06 April 2006

Hebron background

The Hebron-Ben Nevis is the second largest of the four major oil discoveries offshore Newfoundland and Labrador. Hebron-Ben Nevis is located in the Jeanne D'Arc Basin, approximately 300 kilometres east of St. John's Newfoundland and Labrador.

It consists of Hebron, discovered in 1981 West Ben Nevis and Ben Nevis (discovered 1980) with estimated recoverable oil reserves of between 400 and 700 million barrels. The bulk of the oil is heavy (API 20), making recovery more complicated than at Terra Nova, Hibernia and White Rose.

The fields were considered non-commercial for some time after discovery owing to the physical difficulties in the field, including the presence of large quantities of heavy oil.

The four corporate partners - ExxonMobil, Chevron Canada, Norsk Hydro and Petro-Canada - drilled appraisal wells in 1999-2000 and began evaluating the potential for development in 2000. This work was discontinued in 2002. After some delay, the partners concluded a joint operating agreement in April 2005 and shortly after began discussions with the Government of Newfoundland and Labrador on a royalties and benefits agreement.

These discussions concluded on or around 31 March 2006 with no deal being reached. Chevron Canada announced the suspension of the project and began redeploying its personnel in St. John's to other projects around the globe. There is no indication that the partners will pursue the project in the near term (less than five years).

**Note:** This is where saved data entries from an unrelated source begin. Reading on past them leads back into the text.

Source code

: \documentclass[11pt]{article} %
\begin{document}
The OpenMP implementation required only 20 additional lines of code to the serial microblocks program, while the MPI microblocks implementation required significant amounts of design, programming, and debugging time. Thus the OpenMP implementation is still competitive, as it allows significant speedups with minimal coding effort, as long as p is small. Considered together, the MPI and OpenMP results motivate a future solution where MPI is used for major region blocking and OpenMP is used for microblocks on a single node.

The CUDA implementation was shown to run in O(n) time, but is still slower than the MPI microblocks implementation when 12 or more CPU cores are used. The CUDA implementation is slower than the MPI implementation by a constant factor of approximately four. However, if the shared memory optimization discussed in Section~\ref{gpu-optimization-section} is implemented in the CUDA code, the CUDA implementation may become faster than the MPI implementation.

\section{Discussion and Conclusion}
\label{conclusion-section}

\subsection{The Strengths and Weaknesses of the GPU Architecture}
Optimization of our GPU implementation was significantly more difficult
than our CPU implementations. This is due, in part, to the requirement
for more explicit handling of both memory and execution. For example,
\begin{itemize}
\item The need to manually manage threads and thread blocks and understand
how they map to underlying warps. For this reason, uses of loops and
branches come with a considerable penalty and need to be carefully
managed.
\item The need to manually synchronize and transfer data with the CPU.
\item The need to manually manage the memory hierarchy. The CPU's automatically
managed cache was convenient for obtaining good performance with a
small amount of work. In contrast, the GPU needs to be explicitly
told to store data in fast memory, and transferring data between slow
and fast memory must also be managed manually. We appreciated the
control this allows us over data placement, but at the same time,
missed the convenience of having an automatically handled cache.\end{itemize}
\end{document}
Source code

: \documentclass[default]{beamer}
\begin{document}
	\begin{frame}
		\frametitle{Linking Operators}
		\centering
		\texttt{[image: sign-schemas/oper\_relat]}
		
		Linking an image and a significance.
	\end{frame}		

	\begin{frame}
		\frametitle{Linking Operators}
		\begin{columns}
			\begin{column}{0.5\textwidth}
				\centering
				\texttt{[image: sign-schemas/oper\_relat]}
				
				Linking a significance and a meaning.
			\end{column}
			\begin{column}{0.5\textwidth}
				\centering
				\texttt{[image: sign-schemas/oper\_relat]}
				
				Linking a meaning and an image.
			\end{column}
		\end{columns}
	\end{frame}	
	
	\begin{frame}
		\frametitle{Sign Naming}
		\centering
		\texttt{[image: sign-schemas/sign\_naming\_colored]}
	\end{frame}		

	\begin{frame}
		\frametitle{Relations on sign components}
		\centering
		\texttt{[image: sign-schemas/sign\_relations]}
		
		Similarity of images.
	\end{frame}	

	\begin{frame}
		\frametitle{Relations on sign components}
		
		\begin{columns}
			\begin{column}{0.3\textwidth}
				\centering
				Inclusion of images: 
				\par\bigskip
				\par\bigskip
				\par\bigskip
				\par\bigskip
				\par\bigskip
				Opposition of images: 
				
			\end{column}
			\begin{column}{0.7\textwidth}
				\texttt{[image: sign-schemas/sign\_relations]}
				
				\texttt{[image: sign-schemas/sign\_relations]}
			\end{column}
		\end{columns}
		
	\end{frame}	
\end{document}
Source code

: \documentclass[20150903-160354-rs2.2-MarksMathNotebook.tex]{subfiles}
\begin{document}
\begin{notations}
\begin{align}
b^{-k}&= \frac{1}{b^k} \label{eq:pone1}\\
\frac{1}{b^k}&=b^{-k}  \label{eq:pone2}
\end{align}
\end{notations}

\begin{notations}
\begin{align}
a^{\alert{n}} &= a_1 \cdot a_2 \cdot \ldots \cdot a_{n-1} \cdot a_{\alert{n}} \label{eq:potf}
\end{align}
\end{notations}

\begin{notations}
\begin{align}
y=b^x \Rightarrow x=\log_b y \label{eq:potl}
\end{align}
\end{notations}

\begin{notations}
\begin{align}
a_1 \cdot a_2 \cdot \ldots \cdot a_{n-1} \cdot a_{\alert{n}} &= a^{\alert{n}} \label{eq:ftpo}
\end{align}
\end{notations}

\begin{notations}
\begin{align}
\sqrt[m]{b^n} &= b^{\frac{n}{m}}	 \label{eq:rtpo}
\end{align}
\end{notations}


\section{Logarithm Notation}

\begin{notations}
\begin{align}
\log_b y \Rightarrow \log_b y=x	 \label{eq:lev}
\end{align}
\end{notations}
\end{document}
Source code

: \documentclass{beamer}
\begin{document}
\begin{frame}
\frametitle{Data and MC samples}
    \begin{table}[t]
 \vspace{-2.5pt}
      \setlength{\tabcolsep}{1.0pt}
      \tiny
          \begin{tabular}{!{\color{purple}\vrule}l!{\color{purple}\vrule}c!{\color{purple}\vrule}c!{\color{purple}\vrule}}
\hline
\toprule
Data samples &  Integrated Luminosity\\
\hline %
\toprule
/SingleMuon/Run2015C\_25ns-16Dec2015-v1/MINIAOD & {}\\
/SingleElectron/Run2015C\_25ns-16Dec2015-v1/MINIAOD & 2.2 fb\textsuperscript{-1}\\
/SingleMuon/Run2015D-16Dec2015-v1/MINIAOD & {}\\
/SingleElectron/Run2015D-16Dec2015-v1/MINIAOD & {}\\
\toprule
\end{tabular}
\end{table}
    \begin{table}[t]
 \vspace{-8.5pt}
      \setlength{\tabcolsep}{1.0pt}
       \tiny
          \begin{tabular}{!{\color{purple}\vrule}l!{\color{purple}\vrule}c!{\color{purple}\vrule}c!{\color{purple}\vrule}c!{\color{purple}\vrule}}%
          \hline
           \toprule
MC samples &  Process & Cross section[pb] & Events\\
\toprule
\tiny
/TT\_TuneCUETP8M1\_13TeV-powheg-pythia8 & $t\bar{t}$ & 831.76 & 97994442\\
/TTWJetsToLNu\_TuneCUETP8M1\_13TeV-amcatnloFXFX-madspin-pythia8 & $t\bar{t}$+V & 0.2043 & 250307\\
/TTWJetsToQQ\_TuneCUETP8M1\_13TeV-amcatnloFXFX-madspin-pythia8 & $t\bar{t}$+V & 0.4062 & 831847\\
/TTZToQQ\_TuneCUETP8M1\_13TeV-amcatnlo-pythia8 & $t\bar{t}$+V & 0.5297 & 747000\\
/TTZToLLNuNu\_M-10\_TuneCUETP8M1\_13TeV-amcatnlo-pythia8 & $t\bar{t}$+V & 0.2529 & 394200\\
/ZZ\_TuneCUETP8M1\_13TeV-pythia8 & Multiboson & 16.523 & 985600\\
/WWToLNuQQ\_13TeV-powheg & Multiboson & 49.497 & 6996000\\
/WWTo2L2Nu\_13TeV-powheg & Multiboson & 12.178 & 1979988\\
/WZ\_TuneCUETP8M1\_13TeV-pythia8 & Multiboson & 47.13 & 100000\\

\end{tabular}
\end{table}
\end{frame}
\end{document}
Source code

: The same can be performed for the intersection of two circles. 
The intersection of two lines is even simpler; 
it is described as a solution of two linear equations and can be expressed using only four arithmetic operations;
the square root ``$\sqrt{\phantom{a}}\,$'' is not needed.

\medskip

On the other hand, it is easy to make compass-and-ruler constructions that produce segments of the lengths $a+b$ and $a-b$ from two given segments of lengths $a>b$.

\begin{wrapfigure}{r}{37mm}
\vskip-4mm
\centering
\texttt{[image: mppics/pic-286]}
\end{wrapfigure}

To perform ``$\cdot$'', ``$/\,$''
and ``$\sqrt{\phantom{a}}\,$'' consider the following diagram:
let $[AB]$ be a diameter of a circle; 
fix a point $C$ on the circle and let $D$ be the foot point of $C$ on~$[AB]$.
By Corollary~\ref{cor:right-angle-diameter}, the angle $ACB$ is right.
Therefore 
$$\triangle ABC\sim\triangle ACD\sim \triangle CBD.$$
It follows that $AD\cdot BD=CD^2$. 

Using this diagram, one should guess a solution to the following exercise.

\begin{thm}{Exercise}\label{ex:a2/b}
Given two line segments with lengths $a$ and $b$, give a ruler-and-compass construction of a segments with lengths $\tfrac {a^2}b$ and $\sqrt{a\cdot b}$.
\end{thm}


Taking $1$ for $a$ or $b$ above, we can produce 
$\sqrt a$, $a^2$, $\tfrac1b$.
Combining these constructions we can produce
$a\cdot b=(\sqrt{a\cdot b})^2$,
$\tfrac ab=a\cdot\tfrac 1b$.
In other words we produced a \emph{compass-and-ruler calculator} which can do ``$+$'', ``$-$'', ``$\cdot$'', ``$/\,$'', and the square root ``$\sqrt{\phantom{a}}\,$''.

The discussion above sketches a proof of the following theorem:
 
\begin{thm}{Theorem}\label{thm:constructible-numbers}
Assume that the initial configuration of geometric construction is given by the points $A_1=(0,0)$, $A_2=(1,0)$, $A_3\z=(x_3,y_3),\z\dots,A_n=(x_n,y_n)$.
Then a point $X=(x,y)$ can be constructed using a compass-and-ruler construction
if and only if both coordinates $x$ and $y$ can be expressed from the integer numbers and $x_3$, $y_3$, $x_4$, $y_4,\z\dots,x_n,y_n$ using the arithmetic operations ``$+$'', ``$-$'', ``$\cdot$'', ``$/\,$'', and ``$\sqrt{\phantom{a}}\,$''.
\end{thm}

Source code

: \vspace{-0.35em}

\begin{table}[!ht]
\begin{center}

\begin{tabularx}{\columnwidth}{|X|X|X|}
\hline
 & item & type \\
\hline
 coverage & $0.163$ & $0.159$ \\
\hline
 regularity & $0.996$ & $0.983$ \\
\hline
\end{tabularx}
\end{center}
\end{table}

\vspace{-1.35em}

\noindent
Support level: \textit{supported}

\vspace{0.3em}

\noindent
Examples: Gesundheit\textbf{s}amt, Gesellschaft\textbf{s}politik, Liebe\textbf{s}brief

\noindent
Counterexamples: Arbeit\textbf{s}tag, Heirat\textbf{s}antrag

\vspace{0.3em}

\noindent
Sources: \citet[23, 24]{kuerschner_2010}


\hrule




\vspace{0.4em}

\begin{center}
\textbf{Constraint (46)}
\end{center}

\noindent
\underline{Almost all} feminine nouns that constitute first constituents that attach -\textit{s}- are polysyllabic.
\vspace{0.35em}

Development cost of the field to first oil was estimated by the partners at between CDN$3.2 and CDN$5.2 billion, making it the second most costly project in the current offshore. The preferred production mode was a gravity-based structure (GBS). Experience gained on Hibernia allowed the companies to reduce the size and hence the cost of the GBS. Field life is estimated at 20-25 years pending further delineation.

Left: Built between 1990 and 1997, the Hibernia gravity-based structure contains drilling rigs, living quarters, oil storage and other facilities to sustain production at Newfoundland and Labrador's largest offshore oil and gas field. [Photo: Greg Locke/Picturedesk International]

While it unlikely in the near-term, as technology develops or as other options emerge, the partners may switch production modes to a less costly method than GBS. This would reduce the local industrial benefits to Newfoundland and Labrador but improve the corporate profitability of the project.

Media reports this week indicated that the provincial government would have received CDN$8 to CDN$10 billion in royalties over the life of the project. This does not include other provincial revenues related to oil production. The current provincial debt, on a consolidated basis, is approximately $11 billion.

In 2006, the Government of Newfoundland and Labrador estimated that it will receive more than CDN$700 million in royalties from current production and an additional CDN$224 million in corporate taxes. A similar or improved ratio of royalties to corporate taxes could have been be expected from Hebron given that project royalties from the development were equal to or greater than royalties from the three existing developments combined.